==== Records for this exercise ====
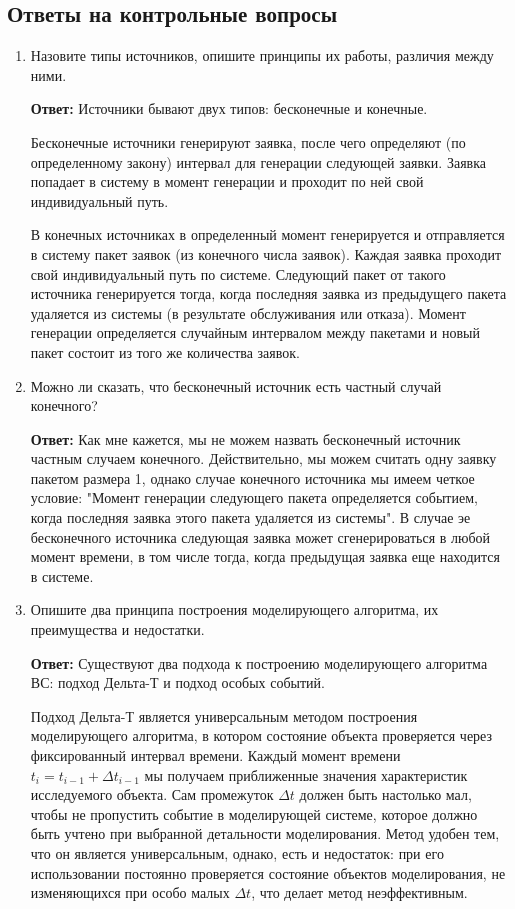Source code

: \documentclass[a4paper, 14pt]{article}
\begin{document}
\newpage

\subsection{Ответы на контрольные вопросы}

\begin{enumerate}
	\item Назовите типы источников, опишите принципы их работы, различия между ними.

	      \textbf{Ответ:} Источники бывают двух типов: бесконечные и конечные.

	      Бесконечные источники генерируют заявка, после чего определяют (по определенному закону) интервал для генерации следующей заявки. Заявка попадает в систему в момент генерации и проходит по ней свой индивидуальный путь.

	      В конечных источниках в определенный момент генерируется и отправляется в систему пакет заявок (из конечного числа заявок). Каждая заявка проходит свой индивидуальный путь по системе. Следующий пакет от такого источника генерируется тогда, когда последняя заявка из предыдущего пакета удаляется из системы (в результате обслуживания или отказа). Момент генерации определяется случайным интервалом между пакетами и новый пакет состоит из того же количества заявок.
	\item Можно ли сказать, что бесконечный источник есть частный случай конечного?

	      \textbf{Ответ:} Как мне кажется, мы не можем назвать бесконечный источник частным случаем конечного. Действительно, мы можем считать одну заявку пакетом размера 1, однако случае конечного источника мы имеем четкое условие: "Момент генерации следующего пакета определяется событием, когда последняя заявка этого пакета удаляется из системы". В случае эе бесконечного источника следующая заявка может сгенерироваться в любой момент времени, в том числе тогда, когда предыдущая заявка еще находится в системе.
	\item Опишите два принципа построения моделирующего алгоритма, их преимущества и недостатки.

	      \textbf{Ответ:} Существуют два подхода к построению моделирующего алгоритма ВС: подход Дельта-Т и подход особых событий.

	      Подход Дельта-Т является универсальным методом построения моделирующего алгоритма, в котором состояние объекта проверяется через фиксированный интервал времени. Каждый момент времени $t_i=t_{i-1}+\Delta{t_{i-1}}$ мы получаем приближенные значения характеристик исследуемого объекта. Сам промежуток $\Delta{t}$ должен быть настолько мал, чтобы не пропустить событие в моделирующей системе, которое должно быть учтено при выбранной детальности моделирования. Метод удобен тем, что он является универсальным, однако, есть и недостаток: при его использовании постоянно проверяется состояние объектов моделирования, не изменяющихся при особо малых $\Delta{t}$, что делает метод неэффективным.


\end{enumerate}
\end{document}
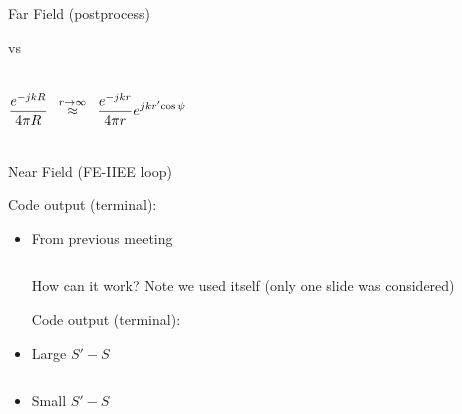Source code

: \begin{frame}[allowframebreaks]{Far Field (postprocess)}
\begin{block}{{\GreenD} vs {\GreenT}}
\begin{columns}
      \begin{equation*}
        \dfrac{e^{-jkR}}{4\pi R}
         \enskip \overset{r\rightarrow\infty}{\approx}  \enskip
        \dfrac{e^{-jkr}}{4\pi r} e^{j k r^\prime\! \cos\psi}
      \end{equation*}

    \end{columns}
    
    \end{block}


  \end{frame}

  

\begin{frame}[allowframebreaks]{Near Field (FE-IIEE loop)}
  


 Code output (terminal):

 \begin{itemize}
 \item From previous meeting %
   \begin{columns}%
    {\GreenD} 
    {\GreenT} 
 \end{columns}   

 

 \vspace{\baselineskip}

 \alert{How can it work?} Note we used {\GreenT} itself (only one
 slide was considered)
 
 
 \framebreak %

 Code output (terminal):

 \item Large $S'-S$
   \begin{columns}[T]
    {\GreenD} 
    {\GreenT} 
 \end{columns}   

 
 
\item Small $S'-S$
   \begin{columns}%
    {\GreenD} 
    {\GreenT} 
 \end{columns}   

 

 
\end{itemize}

\end{frame}

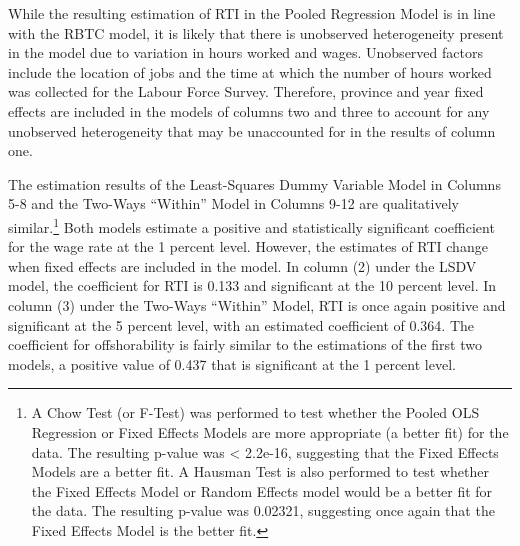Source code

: \documentclass[undefended]{bumrp}
\begin{document}
While the resulting estimation of RTI in the Pooled Regression Model is in line with the RBTC model, it is likely that there is unobserved heterogeneity present in the model due to variation in hours worked and wages. Unobserved factors include the location of jobs and the time at which the number of hours worked was collected for the Labour Force Survey. Therefore, province and year fixed effects are included in the models of columns two and three to account for any unobserved heterogeneity that may be unaccounted for in the results of column one.

The estimation results of the Least-Squares Dummy Variable Model in Columns 5-8 and the Two-Ways “Within” Model in Columns 9-12 are qualitatively similar.\footnote{A Chow Test (or F-Test) was performed to test whether the Pooled OLS Regression or Fixed Effects Models are more appropriate (a better fit) for the data. The resulting p-value was < 2.2e-16, suggesting that the Fixed Effects Models are a better fit. A Hausman Test is also performed to test whether the Fixed Effects Model or Random Effects model would be a better fit for the data. The resulting p-value was 0.02321, suggesting once again that the Fixed Effects Model is the better fit.}  Both models estimate a positive and statistically significant coefficient for the wage rate at the 1 percent level. However, the estimates of RTI change when fixed effects are included in the model. In column (2) under the LSDV model, the coefficient for RTI is 0.133 and significant at the 10 percent level. In column (3) under the Two-Ways “Within” Model, RTI is once again positive and significant at the 5 percent level, with an estimated coefficient of 0.364. The coefficient for offshorability is fairly similar to the estimations of the first two models, a positive value of 0.437 that is significant at the 1 percent level. 
\end{document}
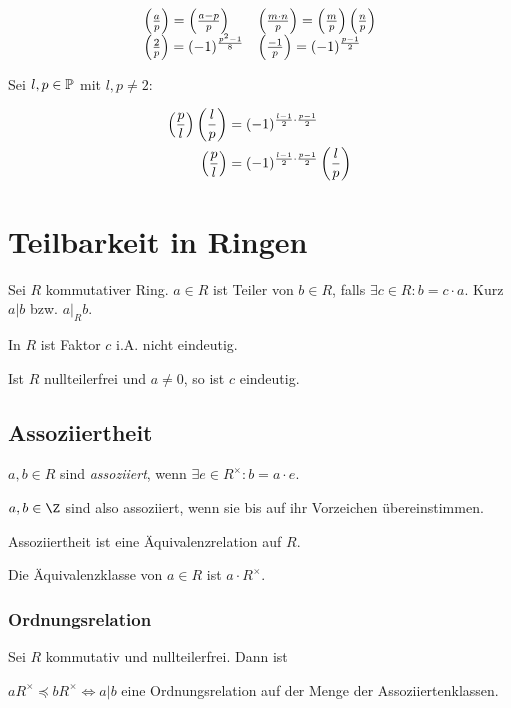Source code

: \vspace*{-2mm}
\[ \begin{array}{ll}
\left(\frac{a}{p}\right) = \left(\frac{a-p}{p}\right) & \left(\frac{m \cdot n}{p}\right) = \left(\frac{m}{p}\right)\left(\frac{n}{p}\right) \\
\left(\frac{2}{p}\right) = (-1)^{\frac{p^2-1}{8}} & \left(\frac{-1}{p}\right) = (-1)^{\frac{p-1}{2}}
\end{array} \]

Sei $l, p \in \mathbb{P}$ mit $l, p \neq 2$:

\vspace*{-4mm}
\begin{align*}
	\left(\frac{p}{l}\right)\left(\frac{l}{p}\right) &= (-1)^{\frac{l-1}{2}\cdot\frac{p-1}{2}} \\
	\left(\frac{p}{l}\right) &= (-1)^{\frac{l-1}{2}\cdot\frac{p-1}{2}} \left(\frac{l}{p}\right)
\end{align*}

\section*{Teilbarkeit in Ringen}

Sei $R$ kommutativer Ring. $a \in R$ ist Teiler von $b \in R$, falls $\exists c \in R : b = c \cdot a$. Kurz $a | b$ bzw. $a |_R b$.

In $R$ ist Faktor $c$ i.A. nicht eindeutig.

Ist $R$ nullteilerfrei und $a \neq 0$, so ist $c$ eindeutig.

\subsection*{Assoziiertheit}

$a, b \in R$ sind \emph{assoziiert}, wenn $\exists e \in R^\times : b = a\cdot e$.

$a, b \in \Z$ sind also assoziiert, wenn sie bis auf ihr Vorzeichen übereinstimmen.

Assoziiertheit ist eine Äquivalenzrelation auf $R$.

Die Äquivalenzklasse von $a \in R$ ist $a \cdot R^\times$.

\subsubsection*{Ordnungsrelation}

Sei $R$ kommutativ und nullteilerfrei. Dann ist

$aR^\times \preccurlyeq bR^\times \iff a | b$ eine Ordnungsrelation auf der Menge der Assoziiertenklassen.

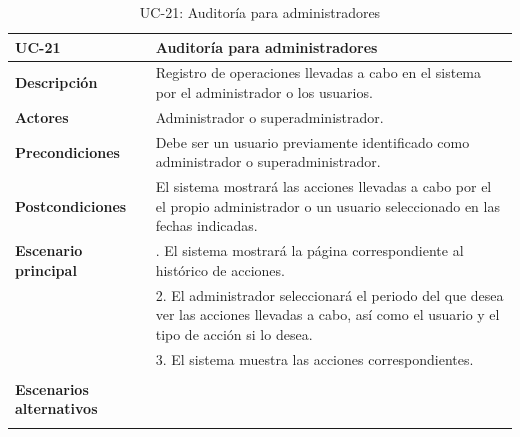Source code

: \begin{table}
  \begin{center}
    \begin{tabularx}{16.4cm}{|l|X|}
      \hline
      \textbf{UC-21} & \textbf{Auditoría para administradores}\\
      \hline
      \textbf{Descripción} & Registro de operaciones llevadas a cabo en el sistema por el administrador o los usuarios.\\
      \hline
      \textbf{Actores} & Administrador o superadministrador.\\
      \hline
      \textbf{Precondiciones} & Debe ser un usuario previamente identificado como administrador o superadministrador.\\
      \hline
      \textbf{Postcondiciones} & El sistema mostrará las acciones llevadas a cabo por el el propio administrador o un usuario seleccionado en las fechas indicadas.\\
      \hline
      \textbf{Escenario principal} & \smallskip 1. El sistema mostrará la página correspondiente al histórico de acciones.\\
      & 2. El administrador seleccionará el periodo del que desea ver las acciones llevadas a cabo, así como el usuario y el tipo de acción si lo desea.\\
      & 3. El sistema muestra las acciones correspondientes.\\
      & \\
      \hline
      \textbf{Escenarios alternativos} & \\
      & \\
      \hline
    \end{tabularx}
    \caption{UC-21: Auditoría para administradores}
    \label{tab:CU-auditorias-admin}
  \end{center}
\end{table}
====
### Exercise
Repeat only the lines from the beginning of the material through the line containing "подход особых событий.", both ends kept, leaving pictures out.

### Task output
Source code

: \documentclass[a4paper, 14pt]{article}
\begin{document}
\newpage

\subsection{Ответы на контрольные вопросы}

\begin{enumerate}
	\item Назовите типы источников, опишите принципы их работы, различия между ними.

	      \textbf{Ответ:} Источники бывают двух типов: бесконечные и конечные.

	      Бесконечные источники генерируют заявка, после чего определяют (по определенному закону) интервал для генерации следующей заявки. Заявка попадает в систему в момент генерации и проходит по ней свой индивидуальный путь.

	      В конечных источниках в определенный момент генерируется и отправляется в систему пакет заявок (из конечного числа заявок). Каждая заявка проходит свой индивидуальный путь по системе. Следующий пакет от такого источника генерируется тогда, когда последняя заявка из предыдущего пакета удаляется из системы (в результате обслуживания или отказа). Момент генерации определяется случайным интервалом между пакетами и новый пакет состоит из того же количества заявок.
	\item Можно ли сказать, что бесконечный источник есть частный случай конечного?

	      \textbf{Ответ:} Как мне кажется, мы не можем назвать бесконечный источник частным случаем конечного. Действительно, мы можем считать одну заявку пакетом размера 1, однако случае конечного источника мы имеем четкое условие: "Момент генерации следующего пакета определяется событием, когда последняя заявка этого пакета удаляется из системы". В случае эе бесконечного источника следующая заявка может сгенерироваться в любой момент времени, в том числе тогда, когда предыдущая заявка еще находится в системе.
	\item Опишите два принципа построения моделирующего алгоритма, их преимущества и недостатки.

	      \textbf{Ответ:} Существуют два подхода к построению моделирующего алгоритма ВС: подход Дельта-Т и подход особых событий.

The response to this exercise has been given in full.